_MATERIAL SHOWN:_
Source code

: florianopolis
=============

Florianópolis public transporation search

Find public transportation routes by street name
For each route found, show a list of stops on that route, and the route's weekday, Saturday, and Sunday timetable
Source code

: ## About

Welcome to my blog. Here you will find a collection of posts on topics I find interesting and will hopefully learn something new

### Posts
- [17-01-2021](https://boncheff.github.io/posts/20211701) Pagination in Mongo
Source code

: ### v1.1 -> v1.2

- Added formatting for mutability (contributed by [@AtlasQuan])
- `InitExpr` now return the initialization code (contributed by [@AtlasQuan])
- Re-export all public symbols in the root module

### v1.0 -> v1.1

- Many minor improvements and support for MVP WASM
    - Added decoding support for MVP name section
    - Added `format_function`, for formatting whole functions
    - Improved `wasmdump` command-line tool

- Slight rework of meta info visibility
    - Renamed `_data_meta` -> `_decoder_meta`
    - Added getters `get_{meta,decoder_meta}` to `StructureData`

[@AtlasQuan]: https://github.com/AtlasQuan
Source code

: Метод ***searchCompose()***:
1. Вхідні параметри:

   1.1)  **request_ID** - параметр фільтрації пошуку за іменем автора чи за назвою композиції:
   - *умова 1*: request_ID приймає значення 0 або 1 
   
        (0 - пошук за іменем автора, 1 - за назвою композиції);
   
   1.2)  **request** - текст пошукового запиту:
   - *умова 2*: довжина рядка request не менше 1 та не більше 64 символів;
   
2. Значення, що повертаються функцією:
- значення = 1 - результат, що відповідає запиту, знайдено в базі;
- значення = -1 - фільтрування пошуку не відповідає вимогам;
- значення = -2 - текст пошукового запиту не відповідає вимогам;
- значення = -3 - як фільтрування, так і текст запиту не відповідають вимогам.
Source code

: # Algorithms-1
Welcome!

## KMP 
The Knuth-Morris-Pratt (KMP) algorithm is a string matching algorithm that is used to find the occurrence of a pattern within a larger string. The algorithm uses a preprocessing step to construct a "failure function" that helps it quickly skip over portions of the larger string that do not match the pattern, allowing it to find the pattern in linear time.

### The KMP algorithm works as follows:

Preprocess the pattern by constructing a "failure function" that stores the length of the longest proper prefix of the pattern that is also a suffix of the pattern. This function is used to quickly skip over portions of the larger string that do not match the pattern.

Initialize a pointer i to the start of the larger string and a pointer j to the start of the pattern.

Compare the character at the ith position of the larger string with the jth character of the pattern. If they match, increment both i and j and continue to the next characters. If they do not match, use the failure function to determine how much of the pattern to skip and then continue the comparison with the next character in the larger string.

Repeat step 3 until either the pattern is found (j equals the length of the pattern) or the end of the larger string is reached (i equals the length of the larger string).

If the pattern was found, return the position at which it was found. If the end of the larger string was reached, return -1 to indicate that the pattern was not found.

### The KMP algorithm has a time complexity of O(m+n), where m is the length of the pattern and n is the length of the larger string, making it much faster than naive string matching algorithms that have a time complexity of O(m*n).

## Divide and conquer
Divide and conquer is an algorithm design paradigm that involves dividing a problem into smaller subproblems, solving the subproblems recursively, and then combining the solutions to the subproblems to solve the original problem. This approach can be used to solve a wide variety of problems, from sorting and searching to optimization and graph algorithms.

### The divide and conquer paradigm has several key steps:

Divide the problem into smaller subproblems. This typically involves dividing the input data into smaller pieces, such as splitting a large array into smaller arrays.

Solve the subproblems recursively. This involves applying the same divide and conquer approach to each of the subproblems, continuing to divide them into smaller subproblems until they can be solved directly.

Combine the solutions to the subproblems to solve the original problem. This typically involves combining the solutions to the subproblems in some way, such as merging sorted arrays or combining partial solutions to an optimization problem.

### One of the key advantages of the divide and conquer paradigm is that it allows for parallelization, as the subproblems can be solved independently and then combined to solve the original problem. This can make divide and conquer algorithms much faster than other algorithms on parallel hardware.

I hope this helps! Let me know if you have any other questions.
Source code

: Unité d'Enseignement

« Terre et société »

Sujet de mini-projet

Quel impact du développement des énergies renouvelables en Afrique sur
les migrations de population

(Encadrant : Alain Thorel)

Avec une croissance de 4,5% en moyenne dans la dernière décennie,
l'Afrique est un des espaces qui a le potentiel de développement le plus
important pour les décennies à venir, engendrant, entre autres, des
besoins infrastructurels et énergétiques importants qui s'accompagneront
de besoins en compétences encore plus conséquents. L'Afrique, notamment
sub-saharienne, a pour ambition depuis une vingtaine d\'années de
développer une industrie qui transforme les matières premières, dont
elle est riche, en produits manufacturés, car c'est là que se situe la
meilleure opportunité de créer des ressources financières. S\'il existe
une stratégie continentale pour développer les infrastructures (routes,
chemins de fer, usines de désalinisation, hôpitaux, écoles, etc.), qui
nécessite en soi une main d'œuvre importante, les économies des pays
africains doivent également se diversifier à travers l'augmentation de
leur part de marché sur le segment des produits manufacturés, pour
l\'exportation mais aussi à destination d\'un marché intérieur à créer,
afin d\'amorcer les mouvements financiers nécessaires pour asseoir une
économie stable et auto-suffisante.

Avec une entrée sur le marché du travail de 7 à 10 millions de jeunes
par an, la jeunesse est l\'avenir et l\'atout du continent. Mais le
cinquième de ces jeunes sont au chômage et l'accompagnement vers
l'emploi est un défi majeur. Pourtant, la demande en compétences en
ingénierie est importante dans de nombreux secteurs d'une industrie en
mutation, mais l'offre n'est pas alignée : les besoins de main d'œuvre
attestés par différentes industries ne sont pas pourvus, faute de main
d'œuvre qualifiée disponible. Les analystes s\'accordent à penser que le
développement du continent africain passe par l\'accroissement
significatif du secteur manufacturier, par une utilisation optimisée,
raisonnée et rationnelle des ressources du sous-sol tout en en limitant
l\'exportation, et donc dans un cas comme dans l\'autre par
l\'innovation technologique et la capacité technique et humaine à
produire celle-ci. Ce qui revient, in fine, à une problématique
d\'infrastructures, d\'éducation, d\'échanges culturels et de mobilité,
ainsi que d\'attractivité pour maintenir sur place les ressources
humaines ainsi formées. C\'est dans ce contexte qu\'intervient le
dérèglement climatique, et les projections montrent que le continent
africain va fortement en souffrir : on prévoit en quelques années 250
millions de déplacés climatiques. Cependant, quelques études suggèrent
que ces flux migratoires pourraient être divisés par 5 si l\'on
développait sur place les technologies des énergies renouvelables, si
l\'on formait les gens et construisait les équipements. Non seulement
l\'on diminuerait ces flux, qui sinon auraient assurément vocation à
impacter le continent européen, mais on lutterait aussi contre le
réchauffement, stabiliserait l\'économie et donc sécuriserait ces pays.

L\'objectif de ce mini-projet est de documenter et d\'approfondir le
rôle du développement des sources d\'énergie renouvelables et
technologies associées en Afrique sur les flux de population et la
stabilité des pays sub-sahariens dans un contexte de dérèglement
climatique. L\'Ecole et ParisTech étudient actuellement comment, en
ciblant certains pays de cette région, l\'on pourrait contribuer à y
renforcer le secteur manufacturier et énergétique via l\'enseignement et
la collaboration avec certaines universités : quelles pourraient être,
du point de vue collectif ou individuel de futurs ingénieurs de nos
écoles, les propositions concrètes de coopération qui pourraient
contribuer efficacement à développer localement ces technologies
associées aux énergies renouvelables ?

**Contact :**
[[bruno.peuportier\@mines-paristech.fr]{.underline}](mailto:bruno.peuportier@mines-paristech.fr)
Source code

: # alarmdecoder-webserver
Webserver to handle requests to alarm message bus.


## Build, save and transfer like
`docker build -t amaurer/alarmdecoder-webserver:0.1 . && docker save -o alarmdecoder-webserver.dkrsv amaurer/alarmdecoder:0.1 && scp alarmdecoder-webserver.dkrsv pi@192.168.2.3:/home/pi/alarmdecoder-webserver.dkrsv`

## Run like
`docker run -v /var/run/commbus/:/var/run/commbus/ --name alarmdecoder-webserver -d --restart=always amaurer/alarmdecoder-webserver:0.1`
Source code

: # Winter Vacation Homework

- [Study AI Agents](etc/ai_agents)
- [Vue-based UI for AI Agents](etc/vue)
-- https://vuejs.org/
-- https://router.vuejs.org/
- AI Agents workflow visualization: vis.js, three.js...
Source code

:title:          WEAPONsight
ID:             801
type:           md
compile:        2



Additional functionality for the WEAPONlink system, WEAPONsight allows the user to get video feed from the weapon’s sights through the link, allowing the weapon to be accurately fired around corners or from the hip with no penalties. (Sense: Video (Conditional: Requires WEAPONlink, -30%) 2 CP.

_WORK TASK:_
Output exactly one stretch of the listing: from the line containing "humaines ainsi formées." through the line containing "écoles, les propositions", both end lines included.

_ANSWER SPACE:_
humaines ainsi formées. C\'est dans ce contexte qu\'intervient le
dérèglement climatique, et les projections montrent que le continent
africain va fortement en souffrir : on prévoit en quelques années 250
millions de déplacés climatiques. Cependant, quelques études suggèrent
que ces flux migratoires pourraient être divisés par 5 si l\'on
développait sur place les technologies des énergies renouvelables, si
l\'on formait les gens et construisait les équipements. Non seulement
l\'on diminuerait ces flux, qui sinon auraient assurément vocation à
impacter le continent européen, mais on lutterait aussi contre le
réchauffement, stabiliserait l\'économie et donc sécuriserait ces pays.

L\'objectif de ce mini-projet est de documenter et d\'approfondir le
rôle du développement des sources d\'énergie renouvelables et
technologies associées en Afrique sur les flux de population et la
stabilité des pays sub-sahariens dans un contexte de dérèglement
climatique. L\'Ecole et ParisTech étudient actuellement comment, en
ciblant certains pays de cette région, l\'on pourrait contribuer à y
renforcer le secteur manufacturier et énergétique via l\'enseignement et
la collaboration avec certaines universités : quelles pourraient être,
du point de vue collectif ou individuel de futurs ingénieurs de nos
écoles, les propositions concrètes de coopération qui pourraient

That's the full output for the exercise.